ART PAPERS is an Atlanta-based bimonthly art magazine and non-profit organization dedicated to the examination of art and culture in the world today. Its mission is to provide an independent and accessible forum for the exchange of perspectives on the role of contemporary art as a socially relevant and engaged discourse. This mission is implemented through the publication of ART PAPERS magazine and the presentation of public programs.

==History and profile==
ART PAPERS was established in 1976 as the internal newsletter (originally known as Atlanta Art Workers Coalition Newspaper) of the Atlanta Art Workers Coalition. The AAWC was formed in 1976 under the premise to “promote, protect, and aid the visual artists of Atlanta through programs focused on the need of individual artists and art groups.” In addition to the newspaper, the coalition maintained other programs and publications: an Information Resource Center; the Coalition Gallery; and the Metro Atlanta Directory of Visual Arts. In 1980, the newspaper was renamed Atlanta Art Papers and soon evolved into a publication to encourage the growth of art criticism in Georgia. Atlanta Art Papers became ART PAPERS in 1981 and has since developed into an internationally and nationally recognized platform for contemporary art document, experiment and criticism while also rooted in Southern identity. In addition to the bi-monthly magazine, ART PAPERS , as a non-profit organization, supports programming such as a live lecture series called ART PAPERS LIVE, an artist project commission series ART PAPERS LEARN, and an exhibitions program. ART PAPERS has been a recipient of various grants and fellowships including the Andy Warhol Foundation for the Visual Arts. The Editor and Artistic Director is Sarah Higgins. In 2023, ART PAPERS announced their shutdown and the publication of an archival book. The magazine is headquartered in Atlanta, Georgia.
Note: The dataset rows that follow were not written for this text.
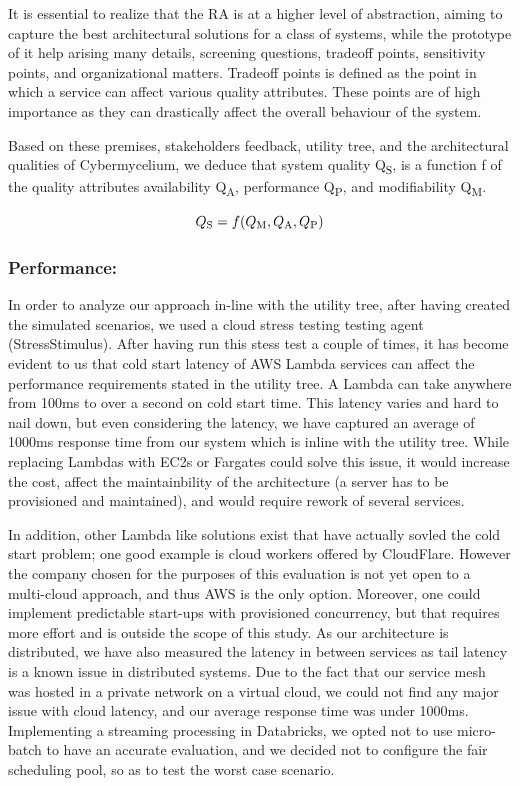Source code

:\documentclass[review]{elsarticle}
\begin{document}
It is essential to realize that the RA is at a higher level of abstraction, aiming to capture the best architectural solutions for a class of systems, while the prototype of it help arising many details, screening questions, tradeoff points, sensitivity points, and organizational matters. Tradeoff points is defined as the point in which a service can affect various quality attributes. These points are of high importance as they can drastically affect the overall behaviour of the system.

Based on these premises, stakeholders feedback, utility tree, and the architectural qualities of Cybermycelium, we deduce that system quality Q\textsubscript{S}, is a function f of the quality attributes availability Q\textsubscript{A}, performance Q\textsubscript{P}, and modifiability Q\textsubscript{M}.

\begin{equation}
    Q\textsubscript{S} = f(Q\textsubscript{M}, Q\textsubscript{A}, Q\textsubscript{P})
\end{equation}

\subsubsection{Performance:} In order to analyze our approach in-line with the utility tree, after having created the simulated scenarios, we used a cloud stress testing testing agent (StressStimulus). After having run this stess test a couple of times, it has become evident to us that cold start latency of AWS Lambda services can affect the performance requirements stated in the utility tree. A Lambda can take anywhere from 100ms to over a second on cold start time. This latency varies and hard to nail down, but even considering the latency, we have captured an average of 1000ms response time from our system which is inline with the utility tree. While replacing Lambdas with EC2s or Fargates could solve this issue, it would increase the cost, affect the maintainbility of the architecture (a server has to be provisioned and maintained), and would require rework of several services.

In addition, other Lambda like solutions exist that have actually sovled the cold start problem; one good example is cloud workers offered by CloudFlare. However the company chosen for the purposes of this evaluation is not yet open to a multi-cloud approach, and thus AWS is the only option. Moreover, one could implement predictable start-ups with provisioned concurrency, but that requires more effort and is outside the scope of this study. As our architecture is distributed, we have also measured the latency in between services as tail latency is a known issue in distributed systems. Due to the fact that our service mesh was hosted in a private network on a virtual cloud, we could not find any major issue with cloud latency, and our average response time was under 1000ms. Implementing a streaming processing in Databricks, we opted not to use micro-batch to have an accurate evaluation, and we decided not to configure the fair scheduling pool, so as to test the worst case scenario.
\end{document}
== Notable editors-in-chief ==
- Julia Fenton, Founding Editor (1975-1977)
- Laura Lieberman, Co-Founder and Editor (1977-1984)
- Dan R. Talley, Co-Founder and Editor (1980-1982)
- Sylvie Fortin (2004-2012), formerly Executive and Artistic Director La Biennale de Montréal
- Victoria Camblin (2013–2018)
- Sarah Higgins, Editor and Artistic Director (2018–present)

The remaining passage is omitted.